La mujer llamada Irina

Indira es la mujer perfecta. Sus amantes le entregan frases como «tienes las nalgas más bonitas» o «eres una diosa caliente.»

No mienten. Transpira sexo. Su cara es de una muñeca recién llegada de la playa. Bronceadita. Sus grandes senos viven libres: acarician seguros la tela de los escotes. El pelo castaño juega en sus hombros desnudos, de los que cae parte de su blusa.


Sentada frente a mí en su sillón rojo, Indira busca decirme qué la calienta. Viene a su mente cómo, cada semana, su cuerpo acanelado se inclina hasta el límite para ser penetrada como perrito. Delante de ella, aclara, hay un espejo. «Me gusta ver lo buena que estoy, y cómo mi güey me penetra y me penetra con mi cola para él.»

Mientras me habla le descubro un movimiento: su mano izquierda roza su seno inquieto y luego baja hacia el abdomen. La mano se calma, pero al rato reanuda algo que parecen caricias inconscientes.

Sola, en su departamento de Polanco, esta mujer de 33 años que no aparenta haber superado los veintitantos goza a hombres que invita a casa. Hace el amor con mariguana, cocaína y demás drogas que la llevan a “otro viaje”: «Todo se siente el triple —explica—. Los besos son más besos, huelo más, toco más. Tardo más en venirme porque el placer es bien largo. Soy yo tres veces más.»

—¿Con cuántos hombres has estado?

—No sé —ríe e intenta calcular.

—¿Cien?

—Sí… no. No, más de 50, sí. O más, no sé.

Se autodefine como “cachonda permanente”. «Soy caliente de todos modos, como sea», dice esta productora de comerciales.

—Explícalo.

—Perdí mi virginidad a los 17 años y el sexo se me antoja fácil, rápido, a cualquier hora, donde sea.

Observo su amplio departamento con piso de duela. Percibo un incienso de uva. Desde la sala alcanzo a ver su cuarto: con el protagonismo de un trono, reposa una deliciosa king size blanco y ocre.

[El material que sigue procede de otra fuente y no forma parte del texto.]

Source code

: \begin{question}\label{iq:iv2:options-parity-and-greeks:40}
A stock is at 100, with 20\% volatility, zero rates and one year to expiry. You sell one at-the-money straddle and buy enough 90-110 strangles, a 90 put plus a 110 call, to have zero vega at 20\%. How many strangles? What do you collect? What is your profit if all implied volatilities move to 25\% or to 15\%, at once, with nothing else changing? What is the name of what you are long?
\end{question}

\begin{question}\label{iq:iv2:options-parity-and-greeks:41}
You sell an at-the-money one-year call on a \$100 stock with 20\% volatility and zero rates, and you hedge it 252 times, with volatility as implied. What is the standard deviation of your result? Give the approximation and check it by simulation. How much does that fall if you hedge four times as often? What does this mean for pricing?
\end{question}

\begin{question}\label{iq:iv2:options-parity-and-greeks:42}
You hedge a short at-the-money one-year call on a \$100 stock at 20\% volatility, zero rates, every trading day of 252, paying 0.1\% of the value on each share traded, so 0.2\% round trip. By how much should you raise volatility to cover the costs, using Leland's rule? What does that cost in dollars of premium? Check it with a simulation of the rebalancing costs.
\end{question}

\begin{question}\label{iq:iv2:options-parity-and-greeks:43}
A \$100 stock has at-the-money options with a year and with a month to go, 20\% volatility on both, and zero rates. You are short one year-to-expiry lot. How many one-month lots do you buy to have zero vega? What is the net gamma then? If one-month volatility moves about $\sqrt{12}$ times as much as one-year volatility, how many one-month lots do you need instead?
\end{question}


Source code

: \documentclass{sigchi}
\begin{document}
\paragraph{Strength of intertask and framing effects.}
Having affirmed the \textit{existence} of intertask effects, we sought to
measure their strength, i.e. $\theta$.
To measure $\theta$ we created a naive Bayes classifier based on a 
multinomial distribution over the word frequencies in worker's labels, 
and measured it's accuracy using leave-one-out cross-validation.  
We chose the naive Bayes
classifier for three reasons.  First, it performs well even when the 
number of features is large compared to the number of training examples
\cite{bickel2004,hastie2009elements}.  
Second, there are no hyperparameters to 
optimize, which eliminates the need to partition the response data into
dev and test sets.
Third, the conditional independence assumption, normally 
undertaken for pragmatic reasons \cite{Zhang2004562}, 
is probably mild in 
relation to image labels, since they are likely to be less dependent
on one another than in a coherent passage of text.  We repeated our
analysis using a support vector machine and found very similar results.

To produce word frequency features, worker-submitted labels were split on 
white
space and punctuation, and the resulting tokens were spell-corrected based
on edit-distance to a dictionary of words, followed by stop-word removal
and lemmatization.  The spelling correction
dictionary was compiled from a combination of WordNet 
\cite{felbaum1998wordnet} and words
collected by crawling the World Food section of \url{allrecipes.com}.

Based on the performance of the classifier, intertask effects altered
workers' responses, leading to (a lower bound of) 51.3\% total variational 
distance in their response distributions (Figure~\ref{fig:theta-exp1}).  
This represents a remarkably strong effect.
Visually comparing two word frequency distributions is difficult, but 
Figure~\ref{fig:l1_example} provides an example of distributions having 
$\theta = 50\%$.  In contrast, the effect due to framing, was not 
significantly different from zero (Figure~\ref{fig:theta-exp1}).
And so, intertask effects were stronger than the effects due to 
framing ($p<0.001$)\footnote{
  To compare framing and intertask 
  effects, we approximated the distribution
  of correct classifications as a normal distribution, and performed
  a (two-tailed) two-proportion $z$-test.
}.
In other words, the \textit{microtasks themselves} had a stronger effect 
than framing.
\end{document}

A Indira le cuesta escribir. Por eso la llamo en las noches para recapitular su día. Hay de todo: sexo en horas laborales con su amante casado de 48 años, hombres que acaba de conocer, viejos amigos. Todos son diferentes, pero ella prefiere darles un mismo nombre: “caiditos”.

—¿Caiditos?

—Sí, porque caen.

Un martes, minutos antes de la comida, Indira se comunicó con su amante: un hombre alto y canoso, de labios gruesos y perchaque lo hace interesante. Acordó escaparse del trabajo y recibirlo en su depto. «Nos dimos besos largos. Me encanta quedarme en tanguita, tocarnos. Después, que me la meta. Lo hicimos de perrito frente al espejo. Me gusta que me haga suya como perrita y verme los muslos, mis nalgas, su cara.» Indira y Fernando soltaron los últimos resabios de su energía y luego se dieron una pausa. Sólo minutos. «Lo hicimos dos veces más  y volvimos a trabajar», dice riendo.

Pasaron dos días sin una gota de sexo. Un fin de semana complicado.

—¿Estás impaciente?

—Hace una semana cogí con un argentino buenote. Estuvo tan bien que me he masturbado pensándolo y así apenas la libro.

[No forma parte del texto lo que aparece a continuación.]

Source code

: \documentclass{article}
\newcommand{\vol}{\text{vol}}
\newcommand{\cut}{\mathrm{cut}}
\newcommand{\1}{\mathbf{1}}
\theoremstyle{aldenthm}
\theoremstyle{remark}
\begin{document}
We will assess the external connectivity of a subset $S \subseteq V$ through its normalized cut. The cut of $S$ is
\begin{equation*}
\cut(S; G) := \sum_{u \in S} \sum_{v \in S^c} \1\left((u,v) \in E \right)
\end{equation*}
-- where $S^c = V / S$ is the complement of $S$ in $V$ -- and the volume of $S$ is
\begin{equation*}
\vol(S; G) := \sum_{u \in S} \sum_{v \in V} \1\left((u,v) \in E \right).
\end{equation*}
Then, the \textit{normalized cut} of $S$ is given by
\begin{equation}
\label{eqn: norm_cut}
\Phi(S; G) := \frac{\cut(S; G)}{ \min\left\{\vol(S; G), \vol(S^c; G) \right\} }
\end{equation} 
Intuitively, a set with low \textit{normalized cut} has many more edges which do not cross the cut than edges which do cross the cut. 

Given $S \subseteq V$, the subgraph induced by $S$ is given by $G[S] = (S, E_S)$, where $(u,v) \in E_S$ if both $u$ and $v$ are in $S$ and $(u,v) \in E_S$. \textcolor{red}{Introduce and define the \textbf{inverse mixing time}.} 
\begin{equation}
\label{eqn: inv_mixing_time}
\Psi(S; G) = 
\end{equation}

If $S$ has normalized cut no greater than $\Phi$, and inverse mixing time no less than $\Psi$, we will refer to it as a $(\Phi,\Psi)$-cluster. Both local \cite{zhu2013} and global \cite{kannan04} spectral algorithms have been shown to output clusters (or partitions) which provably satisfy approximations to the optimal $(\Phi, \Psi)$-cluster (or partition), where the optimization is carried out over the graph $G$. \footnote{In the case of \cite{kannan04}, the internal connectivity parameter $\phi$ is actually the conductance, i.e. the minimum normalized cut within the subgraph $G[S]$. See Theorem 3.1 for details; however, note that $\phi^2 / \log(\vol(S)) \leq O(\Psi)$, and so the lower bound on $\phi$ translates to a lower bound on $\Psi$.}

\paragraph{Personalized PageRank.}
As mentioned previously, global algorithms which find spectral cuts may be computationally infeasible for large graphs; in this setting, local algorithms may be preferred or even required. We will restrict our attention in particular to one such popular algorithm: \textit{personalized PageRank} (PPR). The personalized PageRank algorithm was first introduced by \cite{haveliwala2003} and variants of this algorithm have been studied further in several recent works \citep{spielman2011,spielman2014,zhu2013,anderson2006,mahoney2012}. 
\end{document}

El acostón con el extranjero no fue uno más. Indira lo recibió con pastillas de éxtasis, que dieron paso a lo que llama «súper cogida rara». Fernando la acarició, la olió con ternura, besó todo su cuerpo y le tomó el sexo con la mano. «Esas dedeadas me encantan: como ganchito, apretando el vientre. Se siente uff. Me sentí súper deseada. Se moría por penetrarme pero me disfrutaba. Me dio tres vergazos y me vine. En eso pensé cuando me masturbé: el argentino.» Antes de colgar, sintetizó: «Fue la cogida de mi vida.» Cuando colgué, me quedé pensando en el vértigo de sus relatos. Quizá cada recuerdo despierta en Indira un nuevo apetito.

—Sólo 41% de las mexicanas se masturba —le digo citando una encuesta del Instituto Mexicano de Sexología (Imesex).

—¿Cómo pueden? Lo hacen, no lo dicen.

—Son estudios de expertos...

—Pues soy afortunada —responde carcajeándose, mientras tomamos café en su sala, decorada en rojo, blanco y negro.

—¿Cómo lo haces?

—Tengo tres juguetes. En las mañanas o antes de dormirme —contesta sin titubeos.

—¿Cómo son?

—Mi favorito es una verga con una mariposa que masajea el clítoris. Da como unas chupaditas ricas. La ventaja de masturbarte es que duras lo que sea, piensas en el güey que más te gusta y acabas cuando quieras.

Al menos una vez por semana sus juguetes se pasean en el colchón de la cama blanca.


Pero Indira sabe qué es lo mejor: «El sexo con un hombre bueno (no un buen hombre), en la cama.»